Hur wrote in a 388-page report published last month that he would not recommend charges against the president despite uncovering evidence that Biden "willfully retained" classified materials. In the course of explaining his rationale for that conclusion, Hur also included language critical of Biden's mental acuity, saying that a potential jury would likely find him to be a "sympathetic, well-meaning, elderly man with a poor memory."
President Biden and his allies welcomed Hur's decision not to bring charges, but forcefully pushed back on his characterizations of the president's age and memory.
Biden himself slammed prosecutors for including an anecdote about his failure to recall when his son, Beau Biden, passed away. And Bob Bauer, an attorney for Biden, called the report a "shoddy work product" that presented its conclusions in a "very misleading way."
According to sources close to Hur, he is expected to address his decisions to include the specific anecdotes about Biden's memory and dispute any suggestion that he violated DOJ policies by doing so.
Hur's position was bolstered by a senior career official at the Justice Department, who -- in a letter sent to Biden's personal attorneys last month -- pushed back on accusations that the language used by Hur was "gratuitous" and violated DOJ's norms of not discussing the conduct of uncharged individuals.
"The identified language is neither gratuitous nor unduly prejudicial because it is not offered to criticize or demean the President," Associate Deputy Attorney General Bradley Weinsheimer wrote to Biden's legal team. "Rather, it is offered to explain Special Counsel Hur's conclusions about the President's state of mind in possessing and retaining classified information."
Rod Rosenstein, a former deputy attorney general and Hur ally who spoke with Hur in advance of Tuesday's hearing, said he expected the special counsel's commentary during the hearing "will be tied pretty closely to the substance of his report."
"My advice to Rob was, just tell the truth and let the chips fall where they may," Rosenstein said. "And these congressional hearings are partly directed at uncovering relevant information, but they're mostly for show, and you need to recognize that you're going to be criticized and might not have a fair opportunity to respond. And that's just the way the process works."
Republicans on the House Judiciary Committee summoned Hur to testify in a public setting to examine his findings. The panel also subpoenaed the Justice Department for recordings, transcripts, notes, and other documents pertinent to the investigation.
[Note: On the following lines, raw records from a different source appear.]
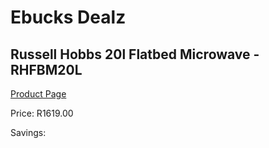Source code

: 
# Ebucks Dealz
## Russell Hobbs 20l Flatbed Microwave - RHFBM20L
[Product Page](https://www.ebucks.com/web/shop/productSelected.do?prodId=1228782689&catId=1233560448)

Price: R1619.00

Savings: 


	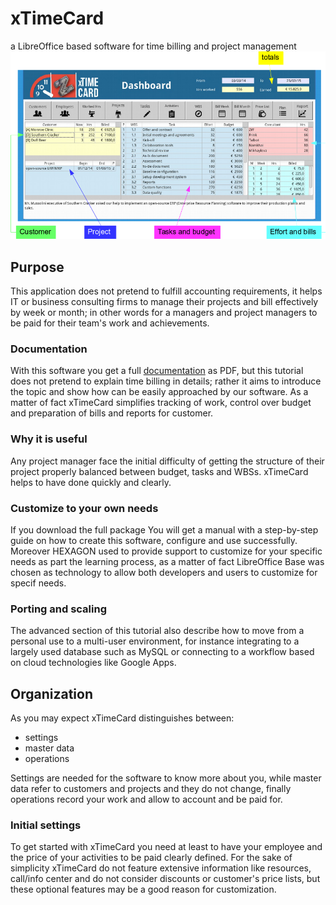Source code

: 
# xTimeCard
a LibreOffice based software for time billing and project management
![dashboard](Manual/xTimeCard_files/pasted_image.png)


## Purpose
This application does not pretend to fulfill accounting requirements, it helps IT or business consulting firms to manage their projects and bill effectively by week or month; in other words for a managers and project managers to be paid for their team's work and achievements.

### Documentation
With this software you get a full [documentation](xTimeCard.pdf) as PDF, but this tutorial does not pretend to explain time billing in details; rather it aims to introduce the topic and show how can be easily approached by our software.  As a matter of fact xTimeCard simplifies tracking of work, control over budget and preparation of bills and reports for customer. 

### Why it is useful
Any project manager face the initial difficulty of getting the structure of their project properly balanced between budget, tasks and WBSs. xTimeCard helps to have done quickly and clearly.

### Customize to your own needs
If you download the full package You will get a manual with a step-by-step guide on how to create this software, configure and use successfully. Moreover HEXAGON used to provide support to customize for your specific needs as part the learning process, as a matter of fact LibreOffice Base was chosen as technology to allow both developers and users to customize for specif needs. 

### Porting and scaling
The advanced section of this tutorial also describe how to move from a personal use to a multi-user environment, for instance integrating to a largely used database such as MySQL or connecting to a workflow based on cloud technologies like Google Apps.

## Organization
As you may expect xTimeCard distinguishes between:
 - settings
 - master data
- operations

Settings are needed for the software to know more about you, while master data refer to customers and projects and they do not change, finally operations record your work and allow to account and be paid for.


### Initial settings
To get started with xTimeCard you need at least to have your employee and the price of your activities to be paid clearly defined. For the sake of simplicity xTimeCard do not feature extensive information like resources, call/info center and do not consider discounts or customer's price lists, but these optional features may be a good reason for customization.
Hur and his team of investigators interviewed 147 witnesses and collected more than seven million documents as part of their probe. Investigators interviewed Biden for approximately five hours over the course of two days in early October, the same weekend of Hamas' invasion of Israel.
Investigators ultimately found evidence that Biden knowingly retained classified documents -- including military records about Afghanistan and personal notebooks with entries about sensitive intelligence matters -- and relied on those records to pen his 2017 memoir, "Promise Me, Dad."
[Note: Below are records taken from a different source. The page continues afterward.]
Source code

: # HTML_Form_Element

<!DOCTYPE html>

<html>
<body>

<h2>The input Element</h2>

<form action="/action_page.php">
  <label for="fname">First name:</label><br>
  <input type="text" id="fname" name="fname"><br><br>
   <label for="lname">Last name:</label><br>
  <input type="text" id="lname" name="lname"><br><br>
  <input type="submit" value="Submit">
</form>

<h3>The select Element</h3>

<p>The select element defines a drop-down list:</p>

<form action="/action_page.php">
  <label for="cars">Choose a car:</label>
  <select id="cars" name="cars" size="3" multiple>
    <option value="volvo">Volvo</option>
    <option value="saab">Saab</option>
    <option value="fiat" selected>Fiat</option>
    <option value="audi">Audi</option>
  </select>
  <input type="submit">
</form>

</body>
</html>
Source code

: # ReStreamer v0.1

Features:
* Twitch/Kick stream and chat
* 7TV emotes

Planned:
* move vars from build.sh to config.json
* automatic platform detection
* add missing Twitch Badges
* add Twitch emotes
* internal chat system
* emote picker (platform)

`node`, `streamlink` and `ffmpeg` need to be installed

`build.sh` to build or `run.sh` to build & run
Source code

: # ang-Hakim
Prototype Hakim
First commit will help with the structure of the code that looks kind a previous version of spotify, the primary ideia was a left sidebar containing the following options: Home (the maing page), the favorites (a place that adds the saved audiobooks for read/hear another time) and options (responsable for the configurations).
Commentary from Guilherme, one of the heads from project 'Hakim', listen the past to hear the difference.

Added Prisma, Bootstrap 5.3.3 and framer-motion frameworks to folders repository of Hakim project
At one point, Hur wrote, Biden told the ghostwriter who helped him craft his memoir, that he had "just found all the classified stuff downstairs."
Hur's report said investigators found documents marked classified from as far back as the 1970s, including a box labeled "International Travel 1973-1979" containing materials from Biden's trips to Asia and Europe that included "roughly a dozen marked classified documents that are currently classified at the Secret level."
According to the report, among the classified documents Biden retained were materials documenting his opposition to the troop surge in Afghanistan, including a classified handwritten memo he sent then-President Barack Obama over the 2009 Thanksgiving holiday.
The materials were found in "the garage, offices, and basement den in Mr. Biden's Wilmington, Delaware home," the report said.
Despite his critical language about Biden's ability to recall some basic details, Hur drew a "several material distinctions" between Joe Biden's conduct and that of former President Donald Trump, who has pleaded not guilty to a 40-count indictment filed by special counsel Jack Smith over his handling of classified materials after leaving the White House.
"Most notably, after being given multiple chances to return classified documents and avoid prosecution, Mr. Trump allegedly did the opposite," Hur wrote in his report. "In contrast, Mr. Biden turned in classified documents to the National Archives and the Department of Justice, consented to the search of multiple locations including his homes, sat for a voluntary interview, and in other ways cooperated with the investigation."